What to produce – The answer must consist of every line from the data that holds "eine".

(Saved data entries)
::::

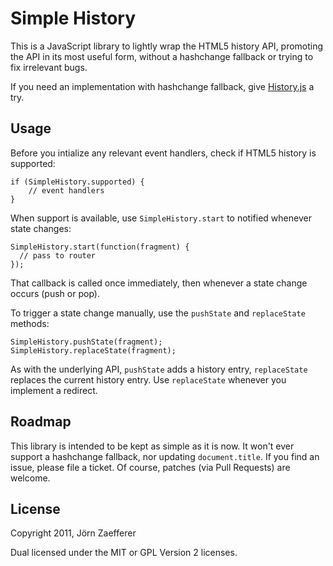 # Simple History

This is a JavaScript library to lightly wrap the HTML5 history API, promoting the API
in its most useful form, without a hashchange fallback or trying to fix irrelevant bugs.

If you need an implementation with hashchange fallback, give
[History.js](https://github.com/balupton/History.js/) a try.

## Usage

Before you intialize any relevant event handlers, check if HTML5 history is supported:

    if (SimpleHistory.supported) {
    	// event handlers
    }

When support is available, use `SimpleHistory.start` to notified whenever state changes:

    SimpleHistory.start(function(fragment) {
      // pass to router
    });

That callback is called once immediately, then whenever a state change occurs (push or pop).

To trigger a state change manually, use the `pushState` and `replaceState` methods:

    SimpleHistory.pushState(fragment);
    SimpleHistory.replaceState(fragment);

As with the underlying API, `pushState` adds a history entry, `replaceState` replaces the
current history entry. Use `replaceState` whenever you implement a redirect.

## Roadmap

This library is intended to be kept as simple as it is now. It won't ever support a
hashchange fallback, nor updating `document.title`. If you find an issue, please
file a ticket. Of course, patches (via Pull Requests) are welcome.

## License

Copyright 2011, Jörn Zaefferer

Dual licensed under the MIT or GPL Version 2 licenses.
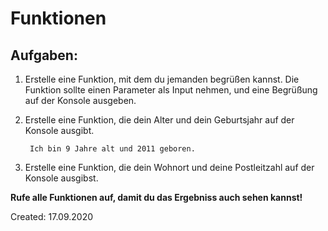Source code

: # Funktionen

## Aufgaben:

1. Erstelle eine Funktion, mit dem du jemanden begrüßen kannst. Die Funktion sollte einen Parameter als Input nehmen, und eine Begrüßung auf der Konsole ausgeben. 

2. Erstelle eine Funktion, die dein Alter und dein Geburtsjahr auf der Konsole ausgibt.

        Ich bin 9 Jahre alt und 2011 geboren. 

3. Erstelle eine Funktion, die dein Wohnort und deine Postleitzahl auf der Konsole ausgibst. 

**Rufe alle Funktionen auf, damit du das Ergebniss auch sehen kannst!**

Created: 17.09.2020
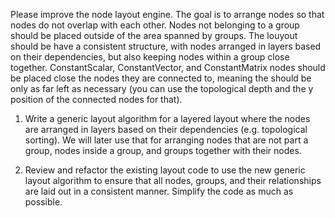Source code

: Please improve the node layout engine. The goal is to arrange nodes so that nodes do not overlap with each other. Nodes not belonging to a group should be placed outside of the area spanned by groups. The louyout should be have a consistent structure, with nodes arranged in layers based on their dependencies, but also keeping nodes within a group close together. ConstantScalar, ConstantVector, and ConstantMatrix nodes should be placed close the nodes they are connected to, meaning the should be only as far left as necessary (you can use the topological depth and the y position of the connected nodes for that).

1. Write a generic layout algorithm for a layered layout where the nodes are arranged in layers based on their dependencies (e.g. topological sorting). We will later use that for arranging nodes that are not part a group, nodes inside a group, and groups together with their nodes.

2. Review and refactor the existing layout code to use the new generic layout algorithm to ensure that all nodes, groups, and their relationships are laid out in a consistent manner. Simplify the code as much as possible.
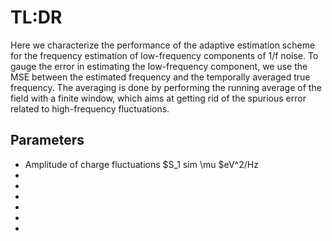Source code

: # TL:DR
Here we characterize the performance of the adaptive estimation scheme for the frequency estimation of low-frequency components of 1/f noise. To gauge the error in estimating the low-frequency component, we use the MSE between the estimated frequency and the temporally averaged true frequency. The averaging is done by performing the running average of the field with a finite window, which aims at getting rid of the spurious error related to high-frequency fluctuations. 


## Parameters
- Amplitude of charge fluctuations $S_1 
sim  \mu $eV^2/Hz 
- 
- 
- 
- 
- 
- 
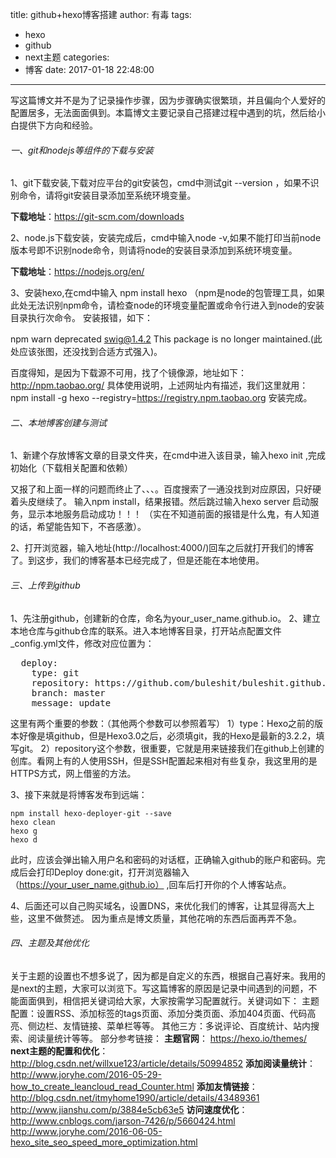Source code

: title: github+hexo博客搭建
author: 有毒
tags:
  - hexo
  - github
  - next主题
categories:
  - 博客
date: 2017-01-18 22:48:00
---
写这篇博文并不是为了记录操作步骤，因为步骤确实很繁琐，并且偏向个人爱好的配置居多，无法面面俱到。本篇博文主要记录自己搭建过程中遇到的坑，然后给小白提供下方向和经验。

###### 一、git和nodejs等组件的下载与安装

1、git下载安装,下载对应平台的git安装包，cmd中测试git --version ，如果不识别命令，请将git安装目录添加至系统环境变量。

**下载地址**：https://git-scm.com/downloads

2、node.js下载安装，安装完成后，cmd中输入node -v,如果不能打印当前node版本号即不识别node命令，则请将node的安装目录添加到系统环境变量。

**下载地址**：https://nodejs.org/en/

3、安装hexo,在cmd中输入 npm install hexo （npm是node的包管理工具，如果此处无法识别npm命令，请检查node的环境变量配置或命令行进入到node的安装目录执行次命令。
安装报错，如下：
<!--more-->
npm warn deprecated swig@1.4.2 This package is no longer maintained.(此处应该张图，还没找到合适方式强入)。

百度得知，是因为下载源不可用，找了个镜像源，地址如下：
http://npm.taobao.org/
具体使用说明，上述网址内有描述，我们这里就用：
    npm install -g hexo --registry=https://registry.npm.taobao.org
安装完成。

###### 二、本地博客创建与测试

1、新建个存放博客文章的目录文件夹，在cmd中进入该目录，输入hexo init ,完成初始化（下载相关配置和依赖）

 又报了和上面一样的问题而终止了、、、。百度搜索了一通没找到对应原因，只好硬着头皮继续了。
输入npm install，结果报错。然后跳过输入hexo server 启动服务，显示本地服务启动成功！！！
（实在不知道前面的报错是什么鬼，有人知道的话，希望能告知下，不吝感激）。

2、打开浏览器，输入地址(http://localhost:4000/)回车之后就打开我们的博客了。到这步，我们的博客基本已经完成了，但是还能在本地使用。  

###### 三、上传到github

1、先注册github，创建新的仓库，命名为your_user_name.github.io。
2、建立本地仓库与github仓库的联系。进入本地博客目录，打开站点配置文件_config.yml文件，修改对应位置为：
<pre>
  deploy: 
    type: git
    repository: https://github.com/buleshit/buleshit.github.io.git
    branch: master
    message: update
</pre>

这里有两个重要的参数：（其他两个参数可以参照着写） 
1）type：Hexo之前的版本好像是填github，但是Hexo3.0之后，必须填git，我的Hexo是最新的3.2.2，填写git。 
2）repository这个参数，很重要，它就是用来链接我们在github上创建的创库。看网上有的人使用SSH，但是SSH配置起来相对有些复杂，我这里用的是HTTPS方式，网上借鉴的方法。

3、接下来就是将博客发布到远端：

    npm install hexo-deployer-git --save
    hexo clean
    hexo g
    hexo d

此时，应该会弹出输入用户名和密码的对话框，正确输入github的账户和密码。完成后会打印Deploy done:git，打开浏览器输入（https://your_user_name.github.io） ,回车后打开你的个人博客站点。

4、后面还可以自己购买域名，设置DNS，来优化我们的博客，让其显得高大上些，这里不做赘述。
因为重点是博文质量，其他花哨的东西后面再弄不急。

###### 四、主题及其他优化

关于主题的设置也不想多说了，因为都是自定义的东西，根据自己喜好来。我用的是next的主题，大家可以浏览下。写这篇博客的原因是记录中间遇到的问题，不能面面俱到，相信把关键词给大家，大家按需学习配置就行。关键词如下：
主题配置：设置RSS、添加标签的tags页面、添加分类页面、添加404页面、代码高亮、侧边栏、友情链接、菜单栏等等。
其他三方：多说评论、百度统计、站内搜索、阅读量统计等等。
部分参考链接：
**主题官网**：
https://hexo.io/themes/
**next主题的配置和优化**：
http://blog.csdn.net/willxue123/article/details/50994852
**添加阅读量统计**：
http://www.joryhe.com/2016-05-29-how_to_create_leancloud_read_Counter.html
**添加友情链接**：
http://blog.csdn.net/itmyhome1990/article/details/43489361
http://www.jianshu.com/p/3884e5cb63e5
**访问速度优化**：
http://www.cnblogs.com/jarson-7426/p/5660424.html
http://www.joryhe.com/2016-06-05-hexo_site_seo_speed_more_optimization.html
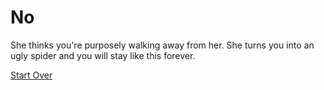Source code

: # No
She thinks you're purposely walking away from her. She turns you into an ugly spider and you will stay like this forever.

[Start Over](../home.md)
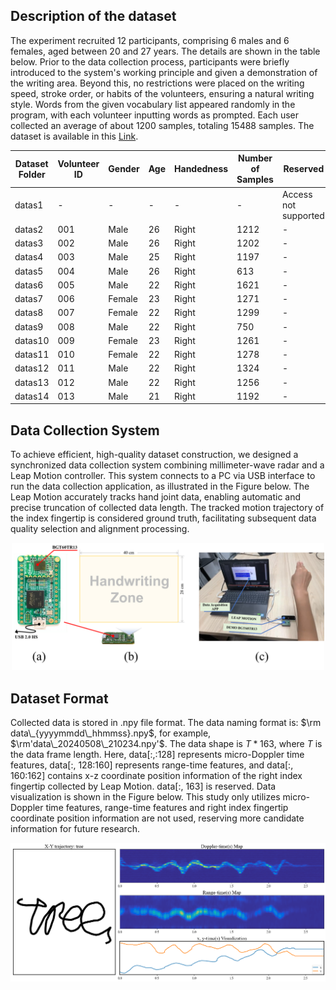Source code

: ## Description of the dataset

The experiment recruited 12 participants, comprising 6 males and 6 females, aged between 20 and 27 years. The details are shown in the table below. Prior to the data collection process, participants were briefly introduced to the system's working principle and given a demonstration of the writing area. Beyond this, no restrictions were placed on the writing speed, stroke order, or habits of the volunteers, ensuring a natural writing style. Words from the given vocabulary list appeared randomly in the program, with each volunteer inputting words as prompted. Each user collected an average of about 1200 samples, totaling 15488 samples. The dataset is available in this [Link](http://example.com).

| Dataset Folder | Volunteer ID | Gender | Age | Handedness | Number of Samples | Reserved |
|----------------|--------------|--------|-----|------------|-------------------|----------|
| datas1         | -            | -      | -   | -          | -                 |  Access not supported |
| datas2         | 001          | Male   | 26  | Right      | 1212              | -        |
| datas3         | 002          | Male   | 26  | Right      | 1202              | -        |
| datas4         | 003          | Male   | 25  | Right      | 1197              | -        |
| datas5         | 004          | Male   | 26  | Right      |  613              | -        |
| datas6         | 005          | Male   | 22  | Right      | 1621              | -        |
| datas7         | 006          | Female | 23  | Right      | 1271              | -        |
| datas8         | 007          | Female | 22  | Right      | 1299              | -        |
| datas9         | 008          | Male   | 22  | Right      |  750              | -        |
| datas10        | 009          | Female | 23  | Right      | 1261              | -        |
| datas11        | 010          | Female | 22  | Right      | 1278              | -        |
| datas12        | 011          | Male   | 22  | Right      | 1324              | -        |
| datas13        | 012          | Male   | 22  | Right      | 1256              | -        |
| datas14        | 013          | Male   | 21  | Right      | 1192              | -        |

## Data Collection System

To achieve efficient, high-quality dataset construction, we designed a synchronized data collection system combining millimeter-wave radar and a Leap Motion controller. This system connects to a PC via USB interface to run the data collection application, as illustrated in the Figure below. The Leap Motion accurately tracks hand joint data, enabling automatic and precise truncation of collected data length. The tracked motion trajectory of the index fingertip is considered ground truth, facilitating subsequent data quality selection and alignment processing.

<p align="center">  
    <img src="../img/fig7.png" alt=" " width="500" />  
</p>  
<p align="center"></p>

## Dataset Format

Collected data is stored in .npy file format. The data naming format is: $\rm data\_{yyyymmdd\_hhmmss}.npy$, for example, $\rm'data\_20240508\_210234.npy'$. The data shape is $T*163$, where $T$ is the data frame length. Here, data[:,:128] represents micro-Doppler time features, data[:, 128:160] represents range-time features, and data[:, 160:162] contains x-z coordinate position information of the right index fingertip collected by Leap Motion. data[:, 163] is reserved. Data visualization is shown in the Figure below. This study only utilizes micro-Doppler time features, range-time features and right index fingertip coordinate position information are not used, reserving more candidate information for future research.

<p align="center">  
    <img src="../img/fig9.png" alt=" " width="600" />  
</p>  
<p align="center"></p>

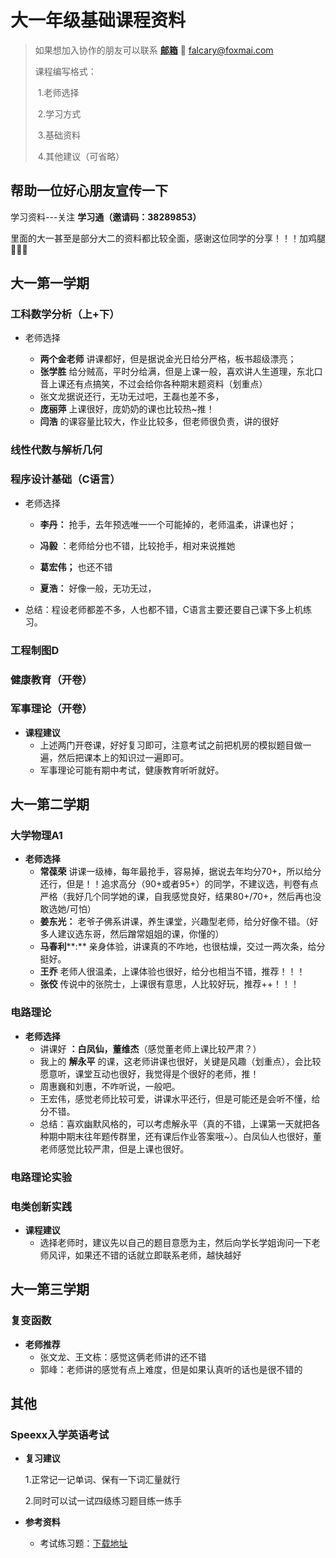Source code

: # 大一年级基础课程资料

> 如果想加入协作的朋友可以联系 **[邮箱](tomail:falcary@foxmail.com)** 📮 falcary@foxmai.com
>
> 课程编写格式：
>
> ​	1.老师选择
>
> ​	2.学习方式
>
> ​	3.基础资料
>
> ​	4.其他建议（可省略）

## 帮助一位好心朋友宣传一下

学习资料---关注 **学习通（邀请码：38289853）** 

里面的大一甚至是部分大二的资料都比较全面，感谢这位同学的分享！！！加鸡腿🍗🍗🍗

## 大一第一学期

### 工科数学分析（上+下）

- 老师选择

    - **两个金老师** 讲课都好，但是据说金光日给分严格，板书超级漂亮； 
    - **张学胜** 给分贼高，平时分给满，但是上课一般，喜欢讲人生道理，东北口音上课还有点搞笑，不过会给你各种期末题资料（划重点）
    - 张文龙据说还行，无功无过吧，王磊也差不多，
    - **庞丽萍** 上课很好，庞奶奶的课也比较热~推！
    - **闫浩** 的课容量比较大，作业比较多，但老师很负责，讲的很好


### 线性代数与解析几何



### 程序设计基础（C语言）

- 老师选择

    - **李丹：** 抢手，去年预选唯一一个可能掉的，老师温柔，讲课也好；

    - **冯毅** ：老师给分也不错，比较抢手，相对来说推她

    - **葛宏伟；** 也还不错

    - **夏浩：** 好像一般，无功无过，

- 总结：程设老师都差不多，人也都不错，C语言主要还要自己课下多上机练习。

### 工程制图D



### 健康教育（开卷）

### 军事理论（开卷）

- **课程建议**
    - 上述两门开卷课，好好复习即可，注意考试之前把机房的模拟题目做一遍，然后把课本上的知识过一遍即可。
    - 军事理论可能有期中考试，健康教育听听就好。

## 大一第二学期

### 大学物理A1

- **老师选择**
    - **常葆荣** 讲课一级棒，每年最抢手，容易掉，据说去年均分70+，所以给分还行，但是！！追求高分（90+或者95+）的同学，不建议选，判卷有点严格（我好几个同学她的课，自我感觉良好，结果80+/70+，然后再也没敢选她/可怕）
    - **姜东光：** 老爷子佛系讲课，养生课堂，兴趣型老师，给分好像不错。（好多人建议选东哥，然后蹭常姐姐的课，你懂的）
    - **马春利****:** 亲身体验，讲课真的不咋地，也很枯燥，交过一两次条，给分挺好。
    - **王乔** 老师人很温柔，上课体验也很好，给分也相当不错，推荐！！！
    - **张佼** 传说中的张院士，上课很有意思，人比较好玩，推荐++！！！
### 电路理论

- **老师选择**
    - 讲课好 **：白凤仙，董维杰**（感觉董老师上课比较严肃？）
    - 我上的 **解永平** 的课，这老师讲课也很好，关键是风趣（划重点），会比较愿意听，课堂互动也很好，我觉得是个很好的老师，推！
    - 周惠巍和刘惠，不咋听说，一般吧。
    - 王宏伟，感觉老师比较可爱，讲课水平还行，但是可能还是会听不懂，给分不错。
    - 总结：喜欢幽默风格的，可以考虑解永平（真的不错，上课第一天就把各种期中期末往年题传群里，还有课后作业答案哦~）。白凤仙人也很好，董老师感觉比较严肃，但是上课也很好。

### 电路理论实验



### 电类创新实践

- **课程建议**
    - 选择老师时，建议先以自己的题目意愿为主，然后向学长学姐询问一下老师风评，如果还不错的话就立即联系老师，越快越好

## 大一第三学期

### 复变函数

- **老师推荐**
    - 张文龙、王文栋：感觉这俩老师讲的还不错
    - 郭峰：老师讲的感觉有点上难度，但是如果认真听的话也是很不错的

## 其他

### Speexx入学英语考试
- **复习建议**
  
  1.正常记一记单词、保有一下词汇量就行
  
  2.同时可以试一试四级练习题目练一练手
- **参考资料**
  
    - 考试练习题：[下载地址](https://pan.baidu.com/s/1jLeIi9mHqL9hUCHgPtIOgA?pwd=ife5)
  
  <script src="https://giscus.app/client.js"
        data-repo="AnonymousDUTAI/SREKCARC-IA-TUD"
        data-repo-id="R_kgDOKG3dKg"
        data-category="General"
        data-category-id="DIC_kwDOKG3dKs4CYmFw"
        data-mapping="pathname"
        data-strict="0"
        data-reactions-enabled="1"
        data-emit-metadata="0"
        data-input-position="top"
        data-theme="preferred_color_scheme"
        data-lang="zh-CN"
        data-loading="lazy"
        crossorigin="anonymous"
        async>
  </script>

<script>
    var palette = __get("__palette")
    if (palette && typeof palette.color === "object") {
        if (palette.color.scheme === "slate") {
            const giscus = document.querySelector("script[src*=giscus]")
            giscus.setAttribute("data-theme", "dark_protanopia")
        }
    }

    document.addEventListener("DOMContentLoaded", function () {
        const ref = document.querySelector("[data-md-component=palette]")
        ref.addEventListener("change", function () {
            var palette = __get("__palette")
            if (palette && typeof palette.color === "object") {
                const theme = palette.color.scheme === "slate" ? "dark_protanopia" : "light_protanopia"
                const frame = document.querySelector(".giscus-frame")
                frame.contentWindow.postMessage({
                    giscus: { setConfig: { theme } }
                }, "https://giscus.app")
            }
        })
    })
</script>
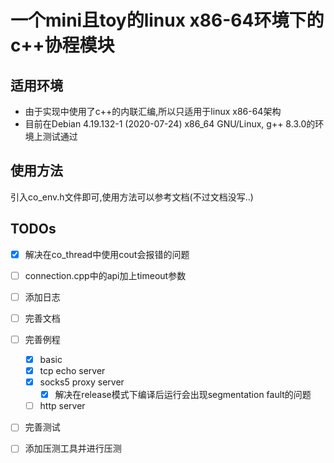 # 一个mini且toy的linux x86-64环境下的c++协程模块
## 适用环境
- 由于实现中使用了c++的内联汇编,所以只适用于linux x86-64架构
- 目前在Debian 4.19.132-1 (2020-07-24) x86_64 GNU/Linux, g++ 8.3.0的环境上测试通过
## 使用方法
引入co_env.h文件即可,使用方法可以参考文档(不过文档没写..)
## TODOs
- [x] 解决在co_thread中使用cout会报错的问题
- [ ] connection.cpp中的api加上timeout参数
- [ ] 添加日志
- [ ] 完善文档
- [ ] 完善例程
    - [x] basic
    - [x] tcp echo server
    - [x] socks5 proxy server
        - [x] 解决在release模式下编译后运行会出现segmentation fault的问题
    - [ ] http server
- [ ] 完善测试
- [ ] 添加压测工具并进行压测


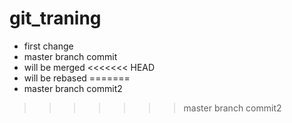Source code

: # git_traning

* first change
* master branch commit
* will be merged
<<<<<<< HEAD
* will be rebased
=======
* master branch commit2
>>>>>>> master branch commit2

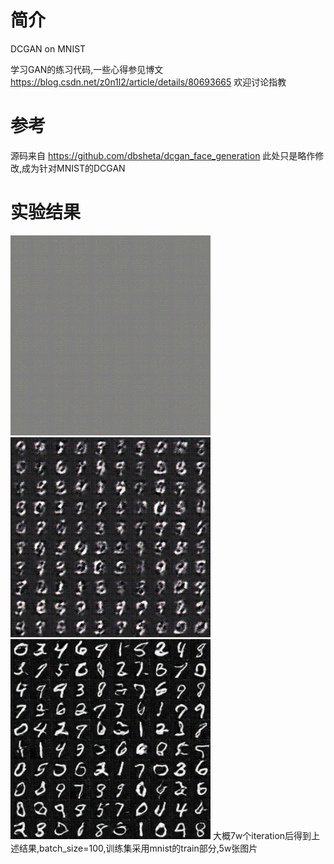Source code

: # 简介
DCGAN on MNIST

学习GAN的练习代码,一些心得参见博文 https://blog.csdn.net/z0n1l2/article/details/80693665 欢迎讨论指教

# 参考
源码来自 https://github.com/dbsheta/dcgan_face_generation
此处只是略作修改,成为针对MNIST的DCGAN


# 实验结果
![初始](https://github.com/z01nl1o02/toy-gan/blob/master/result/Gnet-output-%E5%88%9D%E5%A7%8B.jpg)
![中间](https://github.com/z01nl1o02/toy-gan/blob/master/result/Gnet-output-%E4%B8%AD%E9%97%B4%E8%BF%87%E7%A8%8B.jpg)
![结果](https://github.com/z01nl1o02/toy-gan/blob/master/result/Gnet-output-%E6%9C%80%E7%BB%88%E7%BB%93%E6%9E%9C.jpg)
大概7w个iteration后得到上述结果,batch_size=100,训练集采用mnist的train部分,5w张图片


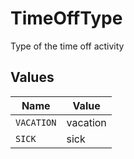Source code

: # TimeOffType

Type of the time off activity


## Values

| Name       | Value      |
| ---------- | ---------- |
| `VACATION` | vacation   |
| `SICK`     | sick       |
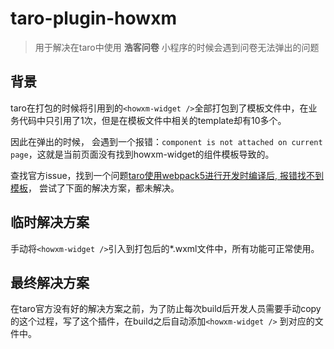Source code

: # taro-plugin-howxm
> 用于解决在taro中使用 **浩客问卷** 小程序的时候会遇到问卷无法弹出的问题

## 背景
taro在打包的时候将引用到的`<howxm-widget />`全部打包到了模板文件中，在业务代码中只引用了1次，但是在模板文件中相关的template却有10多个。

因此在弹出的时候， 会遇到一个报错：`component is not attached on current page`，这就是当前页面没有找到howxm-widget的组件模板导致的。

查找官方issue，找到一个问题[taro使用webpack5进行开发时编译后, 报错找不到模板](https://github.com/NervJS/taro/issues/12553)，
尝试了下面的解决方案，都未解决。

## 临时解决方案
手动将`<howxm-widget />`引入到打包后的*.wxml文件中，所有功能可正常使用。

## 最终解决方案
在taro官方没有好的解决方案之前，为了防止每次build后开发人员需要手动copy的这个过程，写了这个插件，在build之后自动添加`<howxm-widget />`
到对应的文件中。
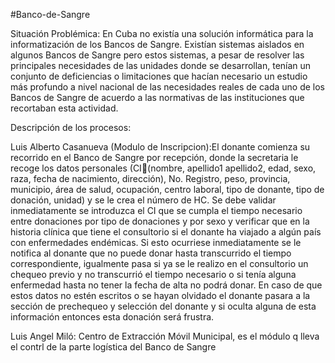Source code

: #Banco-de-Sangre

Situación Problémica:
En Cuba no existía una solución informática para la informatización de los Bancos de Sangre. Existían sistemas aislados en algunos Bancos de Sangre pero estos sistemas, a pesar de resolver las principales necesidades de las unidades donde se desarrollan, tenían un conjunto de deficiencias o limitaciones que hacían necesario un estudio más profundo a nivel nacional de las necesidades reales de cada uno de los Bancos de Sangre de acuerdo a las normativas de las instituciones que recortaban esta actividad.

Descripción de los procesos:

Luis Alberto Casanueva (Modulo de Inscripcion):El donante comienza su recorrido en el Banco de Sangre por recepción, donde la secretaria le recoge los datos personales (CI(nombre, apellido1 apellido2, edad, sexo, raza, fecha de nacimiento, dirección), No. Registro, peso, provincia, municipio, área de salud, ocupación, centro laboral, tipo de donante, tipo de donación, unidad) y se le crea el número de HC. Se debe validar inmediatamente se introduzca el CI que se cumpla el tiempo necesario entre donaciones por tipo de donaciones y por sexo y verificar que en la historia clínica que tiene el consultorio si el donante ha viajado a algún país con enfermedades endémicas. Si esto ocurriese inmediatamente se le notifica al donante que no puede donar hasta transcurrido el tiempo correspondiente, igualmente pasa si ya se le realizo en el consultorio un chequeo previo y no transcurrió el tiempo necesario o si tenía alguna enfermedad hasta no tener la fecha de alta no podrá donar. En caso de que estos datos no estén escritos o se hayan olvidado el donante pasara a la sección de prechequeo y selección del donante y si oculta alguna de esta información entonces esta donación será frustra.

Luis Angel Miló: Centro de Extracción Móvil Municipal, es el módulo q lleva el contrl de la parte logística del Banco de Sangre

::::

Output of the exercise –
1. Erstelle eine Funktion, mit dem du jemanden begrüßen kannst. Die Funktion sollte einen Parameter als Input nehmen, und eine Begrüßung auf der Konsole ausgeben. 
2. Erstelle eine Funktion, die dein Alter und dein Geburtsjahr auf der Konsole ausgibt.
3. Erstelle eine Funktion, die dein Wohnort und deine Postleitzahl auf der Konsole ausgibst. 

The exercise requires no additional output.